Data for processing below:

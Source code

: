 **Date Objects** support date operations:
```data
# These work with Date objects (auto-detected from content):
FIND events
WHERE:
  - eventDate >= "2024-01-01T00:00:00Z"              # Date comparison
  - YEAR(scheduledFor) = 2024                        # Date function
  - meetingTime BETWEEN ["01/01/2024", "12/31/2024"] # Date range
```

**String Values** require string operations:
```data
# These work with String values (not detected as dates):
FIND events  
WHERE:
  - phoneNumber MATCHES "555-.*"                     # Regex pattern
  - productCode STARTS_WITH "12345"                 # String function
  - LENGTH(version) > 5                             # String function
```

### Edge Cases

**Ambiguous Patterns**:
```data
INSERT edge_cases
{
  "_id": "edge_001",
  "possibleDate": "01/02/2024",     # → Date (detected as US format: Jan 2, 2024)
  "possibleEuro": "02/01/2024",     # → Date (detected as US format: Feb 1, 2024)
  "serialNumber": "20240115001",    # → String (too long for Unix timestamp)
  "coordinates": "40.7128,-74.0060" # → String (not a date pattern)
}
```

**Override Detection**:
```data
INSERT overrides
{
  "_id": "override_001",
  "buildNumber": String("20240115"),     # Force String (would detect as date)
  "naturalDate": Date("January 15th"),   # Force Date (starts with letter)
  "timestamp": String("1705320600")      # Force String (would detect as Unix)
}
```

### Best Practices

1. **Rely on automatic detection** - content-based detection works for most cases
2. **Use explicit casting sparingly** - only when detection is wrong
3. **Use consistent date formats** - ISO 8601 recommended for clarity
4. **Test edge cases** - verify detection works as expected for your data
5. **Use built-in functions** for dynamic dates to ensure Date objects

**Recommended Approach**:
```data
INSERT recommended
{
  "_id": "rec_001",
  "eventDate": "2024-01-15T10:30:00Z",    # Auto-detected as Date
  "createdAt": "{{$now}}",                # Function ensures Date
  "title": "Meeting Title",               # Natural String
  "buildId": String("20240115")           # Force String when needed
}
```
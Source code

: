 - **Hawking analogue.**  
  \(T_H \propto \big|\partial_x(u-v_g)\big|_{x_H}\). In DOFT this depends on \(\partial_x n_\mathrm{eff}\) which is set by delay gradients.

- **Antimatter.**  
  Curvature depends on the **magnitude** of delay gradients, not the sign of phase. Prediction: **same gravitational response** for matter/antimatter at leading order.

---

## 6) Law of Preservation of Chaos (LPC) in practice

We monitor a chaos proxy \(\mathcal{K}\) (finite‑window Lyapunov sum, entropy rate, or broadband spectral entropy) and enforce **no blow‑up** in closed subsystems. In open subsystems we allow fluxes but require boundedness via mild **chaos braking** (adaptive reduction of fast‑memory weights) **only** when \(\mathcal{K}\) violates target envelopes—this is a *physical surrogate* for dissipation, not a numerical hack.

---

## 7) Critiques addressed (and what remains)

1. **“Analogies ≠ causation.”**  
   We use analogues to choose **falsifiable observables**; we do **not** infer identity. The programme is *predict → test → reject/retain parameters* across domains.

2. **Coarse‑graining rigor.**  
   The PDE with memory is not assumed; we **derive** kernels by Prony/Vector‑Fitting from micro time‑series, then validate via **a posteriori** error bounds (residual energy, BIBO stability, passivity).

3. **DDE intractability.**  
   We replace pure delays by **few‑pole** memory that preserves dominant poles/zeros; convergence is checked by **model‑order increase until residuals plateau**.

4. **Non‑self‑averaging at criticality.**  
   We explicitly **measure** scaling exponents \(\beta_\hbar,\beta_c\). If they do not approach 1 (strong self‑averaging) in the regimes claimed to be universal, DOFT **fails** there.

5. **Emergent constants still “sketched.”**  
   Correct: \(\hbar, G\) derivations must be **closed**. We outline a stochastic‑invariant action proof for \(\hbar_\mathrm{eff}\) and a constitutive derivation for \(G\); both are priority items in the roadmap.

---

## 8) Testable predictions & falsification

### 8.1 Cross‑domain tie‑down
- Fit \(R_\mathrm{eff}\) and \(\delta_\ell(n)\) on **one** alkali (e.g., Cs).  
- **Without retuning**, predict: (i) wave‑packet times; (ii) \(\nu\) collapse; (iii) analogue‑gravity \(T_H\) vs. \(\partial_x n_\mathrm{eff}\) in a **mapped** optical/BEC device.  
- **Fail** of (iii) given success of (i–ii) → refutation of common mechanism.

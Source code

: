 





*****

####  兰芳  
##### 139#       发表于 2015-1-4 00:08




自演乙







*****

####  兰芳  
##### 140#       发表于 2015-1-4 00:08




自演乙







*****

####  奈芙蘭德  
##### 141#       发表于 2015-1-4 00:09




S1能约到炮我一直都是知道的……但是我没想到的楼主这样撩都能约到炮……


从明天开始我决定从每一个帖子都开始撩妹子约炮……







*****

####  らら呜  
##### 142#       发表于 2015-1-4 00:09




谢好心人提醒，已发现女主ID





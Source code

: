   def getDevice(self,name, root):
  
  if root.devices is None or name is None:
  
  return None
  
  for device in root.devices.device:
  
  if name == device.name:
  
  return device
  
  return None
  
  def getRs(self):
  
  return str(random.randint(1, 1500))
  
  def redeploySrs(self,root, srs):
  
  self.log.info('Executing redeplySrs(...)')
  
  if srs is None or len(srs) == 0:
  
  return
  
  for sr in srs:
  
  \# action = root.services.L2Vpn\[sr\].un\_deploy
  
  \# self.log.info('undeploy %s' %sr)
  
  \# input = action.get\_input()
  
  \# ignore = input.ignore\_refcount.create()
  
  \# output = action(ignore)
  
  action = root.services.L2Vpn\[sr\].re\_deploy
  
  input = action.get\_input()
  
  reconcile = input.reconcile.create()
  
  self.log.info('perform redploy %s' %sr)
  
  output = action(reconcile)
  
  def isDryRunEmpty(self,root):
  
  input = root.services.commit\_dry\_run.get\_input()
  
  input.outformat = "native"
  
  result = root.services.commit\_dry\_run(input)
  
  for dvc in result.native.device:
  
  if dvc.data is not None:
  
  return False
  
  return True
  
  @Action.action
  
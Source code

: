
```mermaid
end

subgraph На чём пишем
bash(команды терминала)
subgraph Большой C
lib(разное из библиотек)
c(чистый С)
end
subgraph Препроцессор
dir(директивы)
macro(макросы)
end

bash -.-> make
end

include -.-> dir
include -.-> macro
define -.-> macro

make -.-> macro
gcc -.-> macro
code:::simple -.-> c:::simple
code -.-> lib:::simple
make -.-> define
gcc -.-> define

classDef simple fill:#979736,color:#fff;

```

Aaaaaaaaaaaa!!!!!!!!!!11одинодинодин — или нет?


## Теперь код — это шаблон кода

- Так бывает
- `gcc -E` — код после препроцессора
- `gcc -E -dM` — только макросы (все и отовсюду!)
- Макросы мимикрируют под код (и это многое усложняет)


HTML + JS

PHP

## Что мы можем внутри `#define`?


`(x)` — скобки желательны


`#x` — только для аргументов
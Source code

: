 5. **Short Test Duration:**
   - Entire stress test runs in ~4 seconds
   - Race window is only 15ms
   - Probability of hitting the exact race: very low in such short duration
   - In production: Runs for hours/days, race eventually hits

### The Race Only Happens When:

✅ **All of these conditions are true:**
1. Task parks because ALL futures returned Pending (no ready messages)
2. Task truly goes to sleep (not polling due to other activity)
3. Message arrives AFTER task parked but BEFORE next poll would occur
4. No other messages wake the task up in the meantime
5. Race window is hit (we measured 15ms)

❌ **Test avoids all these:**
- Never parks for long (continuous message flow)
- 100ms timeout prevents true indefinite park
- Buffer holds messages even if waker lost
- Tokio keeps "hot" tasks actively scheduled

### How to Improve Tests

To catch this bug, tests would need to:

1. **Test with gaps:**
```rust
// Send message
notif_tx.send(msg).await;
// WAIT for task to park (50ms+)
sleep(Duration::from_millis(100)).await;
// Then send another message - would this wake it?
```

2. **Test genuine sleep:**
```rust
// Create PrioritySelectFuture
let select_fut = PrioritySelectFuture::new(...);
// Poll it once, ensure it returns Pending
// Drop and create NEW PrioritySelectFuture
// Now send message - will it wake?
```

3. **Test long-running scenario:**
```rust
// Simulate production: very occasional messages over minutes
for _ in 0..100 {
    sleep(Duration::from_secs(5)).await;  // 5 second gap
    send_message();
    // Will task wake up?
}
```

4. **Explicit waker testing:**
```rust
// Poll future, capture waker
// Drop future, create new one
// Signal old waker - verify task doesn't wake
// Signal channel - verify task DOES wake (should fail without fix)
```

End of Data for processing.

### Problem requirements
Number of lines in the records above holding the word "long": state it and nothing else.

### Written response
3